Also ansprayen geht auch. Einfach mit der Grundierungsfarbe, z.B. Weiss oder Schwarz.

Ich spiele zurzeit 2 Armeen und kann sagen, hol dir die Armeebox. Der Codex ist auch nicht sehr teuer und das Regelbuch geht noch so. Aber denk dran, wenn du alles was du brauchst auf einmal kaufst, sind 160 Euro + schnell weg.


----------



## Chakalaker (24. Oktober 2010)

Gnaba_Hustefix schrieb:


> In der Armeebox hast du schonmal alles, um kleine Schlachten problemlos zu spielen. Brauchst halt nur noch den ihr Codex und das Regelbuch.
> 
> Am günstigsten bekommst du die Modelle, wenn du sie aus England bestellst. Ich schick dir mal nenLink zu nem englischen Onlineshop per PN.




Sooo habe auf der Seite dann das gefunden für 41 Dollar
http://www.waylandgames.co.uk/Games-Workshop/Warhammer-40k/Tau-Empire/TAU-BATTLEFORCE/prod_1518.html

Wie läuft das da auf meinem Konto ja nur Euro ist, wird das automatisch umgerechnet?


----------



## Deathstyle (24. Oktober 2010)

Da man bei Tau recht viel entgraten muss empfehle ich nen Skalpell und wenn man will noch was zum Knipsen. Ansonsten würde ich die Grundierung nicht per Hand auftragen, denn das widerspricht dem Sinn einer Grundierung, nämlich das die Acrylfarben besser haften - also Dose!
Ich allerdings habe ein Hellrotes/Weißes Farbshema und grundiere daher weiß.
Dazu holen? Nun das Codex und Farben, mehr brauchst du bis zur Fertigstellung deiner Miniaturen eigentlich erstmal nicht, kauf dir nicht alles auf einmal - das demotiviert beim bemalen. Also wenn du noch was dazu möchtest, dann würde ich nen Commander vorschlagen.


----------



## Grüne Brille (24. Oktober 2010)

Chakalaker schrieb:


> Sooo habe auf der Seite dann das gefunden für 41 Dollar
> http://www.waylandgames.co.uk/Games-Workshop/Warhammer-40k/Tau-Empire/TAU-BATTLEFORCE/prod_1518.html
> 
> Wie läuft das da auf meinem Konto ja nur Euro ist, wird das automatisch umgerechnet?

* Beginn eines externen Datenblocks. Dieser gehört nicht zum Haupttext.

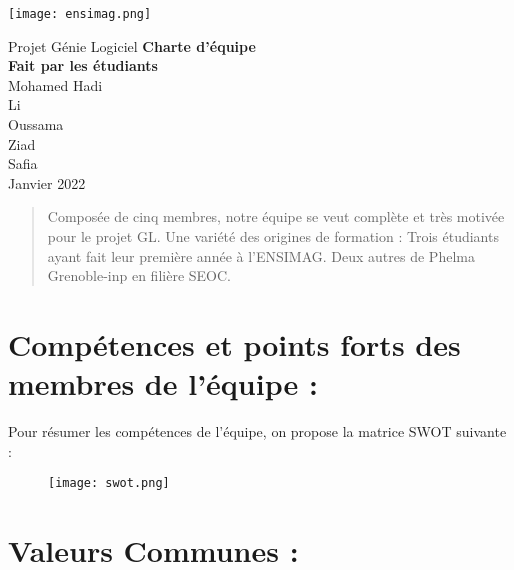 \documentclass[12pt]{article}
\begin{document}
\begin{titlepage}
    \begin{center}
    \texttt{[image: ensimag.png]} 
    \end{center}
    \begin{center}
        \vspace{2cm}
        \large Projet Génie Logiciel
        \vspace{0,5\baselineskip}
        {\Large\textbf{Charte d'équipe}\\
        \vspace*{1\baselineskip}
        \Large\textbf{Fait par les étudiants}}
        \vspace{1\baselineskip}\\
        Mohamed Hadi  \\Li {}\\Oussama {}\\Ziad {}\\ Safia  \\
		\vspace{3.5\baselineskip}
		Janvier 2022
    \end{center}
\end{titlepage}

\newpage

\begin{abstract}
Composée de cinq membres, notre équipe se veut complète et très motivée pour le projet GL.
Une variété des origines de formation :
Trois étudiants ayant fait leur première année à l’ENSIMAG.
Deux autres de Phelma Grenoble-inp en filière SEOC.\\
\end{abstract}


\section{\textbf{Compétences et points forts des membres de l’équipe :}}
Pour résumer les compétences de l’équipe, on propose la matrice SWOT suivante :

 \begin{figure}[h]
\texttt{[image: swot.png]}
\centering
\end{figure}

\newpage

\section{\textbf{Valeurs Communes :}}
\end{document}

Wenn es vom Konto abgezogen wird: ja. 
So nebenbei: es sind keine 41 Dollar, sondern Pfund. D.h. mit Versand, etc musst du nochmal ausrechnen, obs so viel billiger ist


----------



## Chakalaker (24. Oktober 2010)

Reflox schrieb:


> Also ansprayen geht auch. Einfach mit der Grundierungsfarbe, z.B. Weiss oder Schwarz.
> 
> Ich spiele zurzeit 2 Armeen und kann sagen, hol dir die Armeebox. Der Codex ist auch nicht sehr teuer und das Regelbuch geht noch so. Aber denk dran, wenn du alles was du brauchst auf einmal kaufst, sind 160 Euro + schnell weg.

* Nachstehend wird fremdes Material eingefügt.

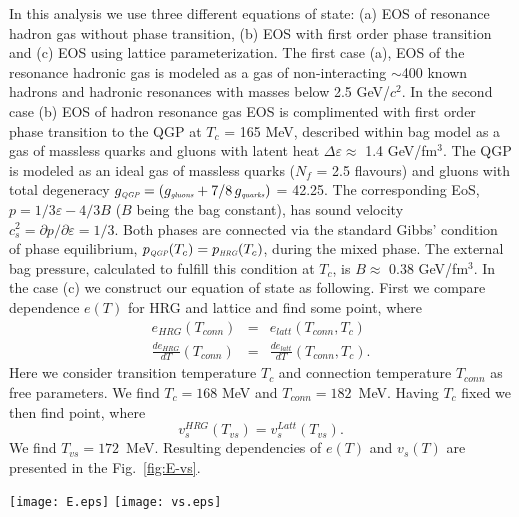 \documentclass[aps,twocolumn,groupedaddress,superscriptaddress,floatfix]{revtex4}
\begin{document}
In this analysis we use three different equations of state: (a)
EOS of resonance hadron gas without phase transition, (b) EOS with
first order phase transition and (c) EOS using lattice
parameterization. The first case (a), EOS of the resonance
hadronic gas is modeled as a gas of non-interacting $\sim$400
known hadrons and hadronic resonances with masses below 2.5
GeV/$c^2$. In the second case (b) EOS of hadron resonance gas EOS
is complimented with first order phase transition to the QGP at
$T_{c}$ = 165 MeV, described within bag model as a gas of massless
quarks and gluons with latent heat $\Delta\varepsilon\approx$ 1.4
GeV/fm$^3$. The QGP is modeled as an ideal gas of massless quarks
($N_f$ = 2.5 flavours) and gluons with total degeneracy
$g_{\mbox{\tiny{\it{QGP}}}} = (g_{\mbox{\tiny{\it{gluons}}}}+7/8\,
g_{\mbox{\tiny{\it{quarks}}}})$ = 42.25. The corresponding EoS,
$p=1/3\varepsilon-4/3B$ ($B$ being the bag constant), has sound
velocity $c_s^2=\partial p/\partial \varepsilon = 1/3$. Both
phases are connected via the standard Gibbs' condition of phase
equilibrium, $p_{\mbox{\tiny{\it{QGP}}}}(T_{c}) =
p_{\mbox{\tiny{\it{HRG}}}}(T_{c})$, during the mixed phase. The
external bag pressure, calculated to fulfill this condition at
$T_c$, is $B\approx$ 0.38 GeV/fm$^3$. In the case (c) we construct
our equation of state as following. First we compare dependence
$e(T)$ for HRG and lattice and find some point, where
\begin{eqnarray}\label{Conn}
 e_{HRG}(T_{conn})&=&e_{latt}(T_{conn},T_c)  \\
 \frac{
 de_{HRG}}{dT}(T_{conn})&=&\frac{de_{latt}}{dT}(T_{conn},T_c).
\end{eqnarray}
Here we consider transition temperature $T_c$ and connection
temperature $T_{conn}$ as free parameters. We find $T_c=168$ MeV
and $T_{conn}=182$~MeV. Having $T_c$ fixed we then find point,
where \begin{equation}\label{vs-conn}
 v_s^{HRG}(T_{vs})=v_s^{Latt}(T_{vs}). \nonumber
\end{equation}
We find $T_{vs}=172$~MeV. Resulting dependencies of $e(T)$ and
$v_s(T)$ are presented in the Fig.~\ref{fig:E-vs}.


\begin{figure*}[tbh]
\texttt{[image: E.eps]}
\texttt{[image: vs.eps]}
\caption{Normalized energy density (left) and speed of sound
(right) for equations of states. Black line represents equation of
state of chemically equilibrated resonance hadron
gas.}\label{fig:E-vs}
\end{figure*}
\end{document}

Ich hab mich jetzt auch dazu entschieden mir zuerst die normale Armeebox zu kaufen+ Farben etc.
Anschließend bastel ich mir ein relativ großes Gelände & dann werde ich sie nach & nach vergrößern.


----------



## Reflox (24. Oktober 2010)

Chakalaker schrieb:


> Sooo habe auf der Seite dann das gefunden für 41 Dollar
> http://www.waylandga.../prod_1518.html
> 
> Wie läuft das da auf meinem Konto ja nur Euro ist, wird das automatisch umgerechnet?



Das wird automatisch umgerechnet.

btw. Wäre es am besten du nimmst noch so einen kleinen Helden mit z.B. einen Himmlischen.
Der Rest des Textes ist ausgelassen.